◆ Work instructions
The entries that follow should be duplicated in full, without a single alteration.

◆ Input data
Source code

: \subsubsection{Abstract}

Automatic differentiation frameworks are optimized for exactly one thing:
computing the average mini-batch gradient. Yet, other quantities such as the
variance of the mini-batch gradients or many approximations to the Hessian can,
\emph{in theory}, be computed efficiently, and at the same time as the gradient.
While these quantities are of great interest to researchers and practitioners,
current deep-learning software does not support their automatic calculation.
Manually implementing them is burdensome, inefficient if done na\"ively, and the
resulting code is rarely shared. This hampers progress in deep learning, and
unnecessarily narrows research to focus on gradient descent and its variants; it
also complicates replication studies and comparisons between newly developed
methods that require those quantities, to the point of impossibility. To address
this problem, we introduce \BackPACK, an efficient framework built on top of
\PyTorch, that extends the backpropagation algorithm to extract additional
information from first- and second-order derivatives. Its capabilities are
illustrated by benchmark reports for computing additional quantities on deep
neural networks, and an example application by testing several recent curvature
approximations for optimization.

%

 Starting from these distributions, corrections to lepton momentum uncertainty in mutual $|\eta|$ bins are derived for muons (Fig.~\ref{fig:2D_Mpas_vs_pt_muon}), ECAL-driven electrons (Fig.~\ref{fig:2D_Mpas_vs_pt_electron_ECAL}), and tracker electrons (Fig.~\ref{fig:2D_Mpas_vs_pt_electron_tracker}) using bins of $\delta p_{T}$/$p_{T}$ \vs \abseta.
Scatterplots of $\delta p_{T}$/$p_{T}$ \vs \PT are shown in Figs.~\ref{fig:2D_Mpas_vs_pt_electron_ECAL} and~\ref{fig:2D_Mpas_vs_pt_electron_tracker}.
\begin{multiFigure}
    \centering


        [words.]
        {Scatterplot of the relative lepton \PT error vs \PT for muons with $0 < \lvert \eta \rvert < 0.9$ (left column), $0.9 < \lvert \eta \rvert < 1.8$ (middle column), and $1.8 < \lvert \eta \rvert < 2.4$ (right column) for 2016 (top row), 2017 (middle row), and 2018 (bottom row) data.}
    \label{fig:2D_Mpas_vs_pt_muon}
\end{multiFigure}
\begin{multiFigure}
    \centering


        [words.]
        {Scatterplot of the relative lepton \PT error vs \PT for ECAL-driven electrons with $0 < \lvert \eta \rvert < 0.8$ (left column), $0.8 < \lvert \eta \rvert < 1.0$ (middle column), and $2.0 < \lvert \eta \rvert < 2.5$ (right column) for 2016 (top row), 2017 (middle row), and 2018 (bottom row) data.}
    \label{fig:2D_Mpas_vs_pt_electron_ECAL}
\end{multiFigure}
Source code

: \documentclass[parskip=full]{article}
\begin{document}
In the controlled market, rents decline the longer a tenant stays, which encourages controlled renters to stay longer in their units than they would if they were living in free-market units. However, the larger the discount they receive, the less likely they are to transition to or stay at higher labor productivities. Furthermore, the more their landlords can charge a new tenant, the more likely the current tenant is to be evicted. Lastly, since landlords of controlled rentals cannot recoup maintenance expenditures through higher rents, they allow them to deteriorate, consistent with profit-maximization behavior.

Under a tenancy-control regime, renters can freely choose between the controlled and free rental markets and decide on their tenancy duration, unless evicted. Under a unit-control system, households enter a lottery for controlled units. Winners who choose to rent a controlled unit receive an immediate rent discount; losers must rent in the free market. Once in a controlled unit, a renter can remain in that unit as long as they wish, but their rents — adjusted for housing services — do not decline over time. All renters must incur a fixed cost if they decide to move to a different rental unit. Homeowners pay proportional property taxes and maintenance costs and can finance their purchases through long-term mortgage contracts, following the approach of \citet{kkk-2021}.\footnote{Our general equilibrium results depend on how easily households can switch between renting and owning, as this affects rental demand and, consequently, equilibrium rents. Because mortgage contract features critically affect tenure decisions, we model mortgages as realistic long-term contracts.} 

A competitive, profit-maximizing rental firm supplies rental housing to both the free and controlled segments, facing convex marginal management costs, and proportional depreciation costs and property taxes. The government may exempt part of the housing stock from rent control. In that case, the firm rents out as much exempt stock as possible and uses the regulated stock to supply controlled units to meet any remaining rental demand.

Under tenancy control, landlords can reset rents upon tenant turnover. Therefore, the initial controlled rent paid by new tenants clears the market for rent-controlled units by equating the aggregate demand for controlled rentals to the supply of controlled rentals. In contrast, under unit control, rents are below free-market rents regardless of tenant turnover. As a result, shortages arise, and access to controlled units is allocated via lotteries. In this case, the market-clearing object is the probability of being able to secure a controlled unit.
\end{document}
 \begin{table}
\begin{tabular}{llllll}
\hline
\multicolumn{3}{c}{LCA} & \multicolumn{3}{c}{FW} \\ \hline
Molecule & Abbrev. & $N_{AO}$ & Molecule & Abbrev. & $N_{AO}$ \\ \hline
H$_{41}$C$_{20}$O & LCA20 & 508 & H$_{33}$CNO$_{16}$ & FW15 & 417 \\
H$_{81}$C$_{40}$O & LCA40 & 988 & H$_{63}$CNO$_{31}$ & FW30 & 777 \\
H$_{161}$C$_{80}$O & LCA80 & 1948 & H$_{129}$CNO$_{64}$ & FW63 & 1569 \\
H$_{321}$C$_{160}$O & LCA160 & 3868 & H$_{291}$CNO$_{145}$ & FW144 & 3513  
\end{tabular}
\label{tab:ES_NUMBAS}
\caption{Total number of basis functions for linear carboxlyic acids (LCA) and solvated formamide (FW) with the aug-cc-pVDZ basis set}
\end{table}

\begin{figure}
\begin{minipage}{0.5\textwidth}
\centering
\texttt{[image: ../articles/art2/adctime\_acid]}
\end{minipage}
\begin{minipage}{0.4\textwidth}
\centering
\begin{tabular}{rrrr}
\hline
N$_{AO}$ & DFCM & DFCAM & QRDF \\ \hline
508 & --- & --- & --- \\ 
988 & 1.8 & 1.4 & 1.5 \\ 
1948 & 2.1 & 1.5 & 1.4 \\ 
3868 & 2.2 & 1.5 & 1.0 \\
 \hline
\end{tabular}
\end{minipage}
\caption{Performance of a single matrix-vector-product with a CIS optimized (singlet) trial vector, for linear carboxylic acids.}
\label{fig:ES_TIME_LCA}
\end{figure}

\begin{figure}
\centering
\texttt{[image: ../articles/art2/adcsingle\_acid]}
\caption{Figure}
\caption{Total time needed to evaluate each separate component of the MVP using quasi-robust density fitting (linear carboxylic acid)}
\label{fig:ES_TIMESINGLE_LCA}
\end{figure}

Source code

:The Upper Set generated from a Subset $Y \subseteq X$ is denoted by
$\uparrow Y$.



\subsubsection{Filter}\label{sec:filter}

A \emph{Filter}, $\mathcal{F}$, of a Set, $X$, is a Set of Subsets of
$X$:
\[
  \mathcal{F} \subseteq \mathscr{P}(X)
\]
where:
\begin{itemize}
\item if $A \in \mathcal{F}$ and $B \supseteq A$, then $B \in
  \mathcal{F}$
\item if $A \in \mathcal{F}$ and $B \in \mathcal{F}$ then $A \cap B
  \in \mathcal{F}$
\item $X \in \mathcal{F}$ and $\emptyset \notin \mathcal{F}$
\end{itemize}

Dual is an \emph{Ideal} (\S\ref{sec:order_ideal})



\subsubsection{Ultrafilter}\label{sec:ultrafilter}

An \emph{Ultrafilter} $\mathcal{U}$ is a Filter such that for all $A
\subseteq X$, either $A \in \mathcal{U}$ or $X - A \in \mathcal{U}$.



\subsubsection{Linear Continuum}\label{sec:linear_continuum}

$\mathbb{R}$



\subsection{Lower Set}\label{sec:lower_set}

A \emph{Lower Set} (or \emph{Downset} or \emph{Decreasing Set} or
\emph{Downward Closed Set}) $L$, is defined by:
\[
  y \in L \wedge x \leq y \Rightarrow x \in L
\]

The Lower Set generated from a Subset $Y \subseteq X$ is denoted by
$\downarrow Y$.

◆ Output below
Source code

: \subsubsection{Abstract}

Automatic differentiation frameworks are optimized for exactly one thing:
computing the average mini-batch gradient. Yet, other quantities such as the
variance of the mini-batch gradients or many approximations to the Hessian can,
\emph{in theory}, be computed efficiently, and at the same time as the gradient.
While these quantities are of great interest to researchers and practitioners,
current deep-learning software does not support their automatic calculation.
Manually implementing them is burdensome, inefficient if done na\"ively, and the
resulting code is rarely shared. This hampers progress in deep learning, and
unnecessarily narrows research to focus on gradient descent and its variants; it
also complicates replication studies and comparisons between newly developed
methods that require those quantities, to the point of impossibility. To address
this problem, we introduce \BackPACK, an efficient framework built on top of
\PyTorch, that extends the backpropagation algorithm to extract additional
information from first- and second-order derivatives. Its capabilities are
illustrated by benchmark reports for computing additional quantities on deep
neural networks, and an example application by testing several recent curvature
approximations for optimization.

%

 Starting from these distributions, corrections to lepton momentum uncertainty in mutual $|\eta|$ bins are derived for muons (Fig.~\ref{fig:2D_Mpas_vs_pt_muon}), ECAL-driven electrons (Fig.~\ref{fig:2D_Mpas_vs_pt_electron_ECAL}), and tracker electrons (Fig.~\ref{fig:2D_Mpas_vs_pt_electron_tracker}) using bins of $\delta p_{T}$/$p_{T}$ \vs \abseta.
Scatterplots of $\delta p_{T}$/$p_{T}$ \vs \PT are shown in Figs.~\ref{fig:2D_Mpas_vs_pt_electron_ECAL} and~\ref{fig:2D_Mpas_vs_pt_electron_tracker}.
\begin{multiFigure}
    \centering


        [words.]
        {Scatterplot of the relative lepton \PT error vs \PT for muons with $0 < \lvert \eta \rvert < 0.9$ (left column), $0.9 < \lvert \eta \rvert < 1.8$ (middle column), and $1.8 < \lvert \eta \rvert < 2.4$ (right column) for 2016 (top row), 2017 (middle row), and 2018 (bottom row) data.}
    \label{fig:2D_Mpas_vs_pt_muon}
\end{multiFigure}
\begin{multiFigure}
    \centering


        [words.]
        {Scatterplot of the relative lepton \PT error vs \PT for ECAL-driven electrons with $0 < \lvert \eta \rvert < 0.8$ (left column), $0.8 < \lvert \eta \rvert < 1.0$ (middle column), and $2.0 < \lvert \eta \rvert < 2.5$ (right column) for 2016 (top row), 2017 (middle row), and 2018 (bottom row) data.}
    \label{fig:2D_Mpas_vs_pt_electron_ECAL}
\end{multiFigure}
Source code

: \documentclass[parskip=full]{article}
\begin{document}
In the controlled market, rents decline the longer a tenant stays, which encourages controlled renters to stay longer in their units than they would if they were living in free-market units. However, the larger the discount they receive, the less likely they are to transition to or stay at higher labor productivities. Furthermore, the more their landlords can charge a new tenant, the more likely the current tenant is to be evicted. Lastly, since landlords of controlled rentals cannot recoup maintenance expenditures through higher rents, they allow them to deteriorate, consistent with profit-maximization behavior.

Under a tenancy-control regime, renters can freely choose between the controlled and free rental markets and decide on their tenancy duration, unless evicted. Under a unit-control system, households enter a lottery for controlled units. Winners who choose to rent a controlled unit receive an immediate rent discount; losers must rent in the free market. Once in a controlled unit, a renter can remain in that unit as long as they wish, but their rents — adjusted for housing services — do not decline over time. All renters must incur a fixed cost if they decide to move to a different rental unit. Homeowners pay proportional property taxes and maintenance costs and can finance their purchases through long-term mortgage contracts, following the approach of \citet{kkk-2021}.\footnote{Our general equilibrium results depend on how easily households can switch between renting and owning, as this affects rental demand and, consequently, equilibrium rents. Because mortgage contract features critically affect tenure decisions, we model mortgages as realistic long-term contracts.} 

A competitive, profit-maximizing rental firm supplies rental housing to both the free and controlled segments, facing convex marginal management costs, and proportional depreciation costs and property taxes. The government may exempt part of the housing stock from rent control. In that case, the firm rents out as much exempt stock as possible and uses the regulated stock to supply controlled units to meet any remaining rental demand.

Under tenancy control, landlords can reset rents upon tenant turnover. Therefore, the initial controlled rent paid by new tenants clears the market for rent-controlled units by equating the aggregate demand for controlled rentals to the supply of controlled rentals. In contrast, under unit control, rents are below free-market rents regardless of tenant turnover. As a result, shortages arise, and access to controlled units is allocated via lotteries. In this case, the market-clearing object is the probability of being able to secure a controlled unit.
\end{document}
 \begin{table}
\begin{tabular}{llllll}
\hline
\multicolumn{3}{c}{LCA} & \multicolumn{3}{c}{FW} \\ \hline
Molecule & Abbrev. & $N_{AO}$ & Molecule & Abbrev. & $N_{AO}$ \\ \hline
H$_{41}$C$_{20}$O & LCA20 & 508 & H$_{33}$CNO$_{16}$ & FW15 & 417 \\
H$_{81}$C$_{40}$O & LCA40 & 988 & H$_{63}$CNO$_{31}$ & FW30 & 777 \\
H$_{161}$C$_{80}$O & LCA80 & 1948 & H$_{129}$CNO$_{64}$ & FW63 & 1569 \\
H$_{321}$C$_{160}$O & LCA160 & 3868 & H$_{291}$CNO$_{145}$ & FW144 & 3513  
\end{tabular}
\label{tab:ES_NUMBAS}
\caption{Total number of basis functions for linear carboxlyic acids (LCA) and solvated formamide (FW) with the aug-cc-pVDZ basis set}
\end{table}

\begin{figure}
\begin{minipage}{0.5\textwidth}
\centering
\texttt{[image: ../articles/art2/adctime\_acid]}
\end{minipage}
\begin{minipage}{0.4\textwidth}
\centering
\begin{tabular}{rrrr}
\hline
N$_{AO}$ & DFCM & DFCAM & QRDF \\ \hline
508 & --- & --- & --- \\ 
988 & 1.8 & 1.4 & 1.5 \\ 
1948 & 2.1 & 1.5 & 1.4 \\ 
3868 & 2.2 & 1.5 & 1.0 \\
 \hline
\end{tabular}
\end{minipage}
\caption{Performance of a single matrix-vector-product with a CIS optimized (singlet) trial vector, for linear carboxylic acids.}
\label{fig:ES_TIME_LCA}
\end{figure}

\begin{figure}
\centering
\texttt{[image: ../articles/art2/adcsingle\_acid]}
\caption{Figure}
\caption{Total time needed to evaluate each separate component of the MVP using quasi-robust density fitting (linear carboxylic acid)}
\label{fig:ES_TIMESINGLE_LCA}
\end{figure}

Source code

:The Upper Set generated from a Subset $Y \subseteq X$ is denoted by
$\uparrow Y$.



\subsubsection{Filter}\label{sec:filter}

A \emph{Filter}, $\mathcal{F}$, of a Set, $X$, is a Set of Subsets of
$X$:
\[
  \mathcal{F} \subseteq \mathscr{P}(X)
\]
where:
\begin{itemize}
\item if $A \in \mathcal{F}$ and $B \supseteq A$, then $B \in
  \mathcal{F}$
\item if $A \in \mathcal{F}$ and $B \in \mathcal{F}$ then $A \cap B
  \in \mathcal{F}$
\item $X \in \mathcal{F}$ and $\emptyset \notin \mathcal{F}$
\end{itemize}

Dual is an \emph{Ideal} (\S\ref{sec:order_ideal})



\subsubsection{Ultrafilter}\label{sec:ultrafilter}

An \emph{Ultrafilter} $\mathcal{U}$ is a Filter such that for all $A
\subseteq X$, either $A \in \mathcal{U}$ or $X - A \in \mathcal{U}$.



\subsubsection{Linear Continuum}\label{sec:linear_continuum}

$\mathbb{R}$



\subsection{Lower Set}\label{sec:lower_set}

A \emph{Lower Set} (or \emph{Downset} or \emph{Decreasing Set} or
\emph{Downward Closed Set}) $L$, is defined by:
\[
  y \in L \wedge x \leq y \Rightarrow x \in L
\]

The Lower Set generated from a Subset $Y \subseteq X$ is denoted by
$\downarrow Y$.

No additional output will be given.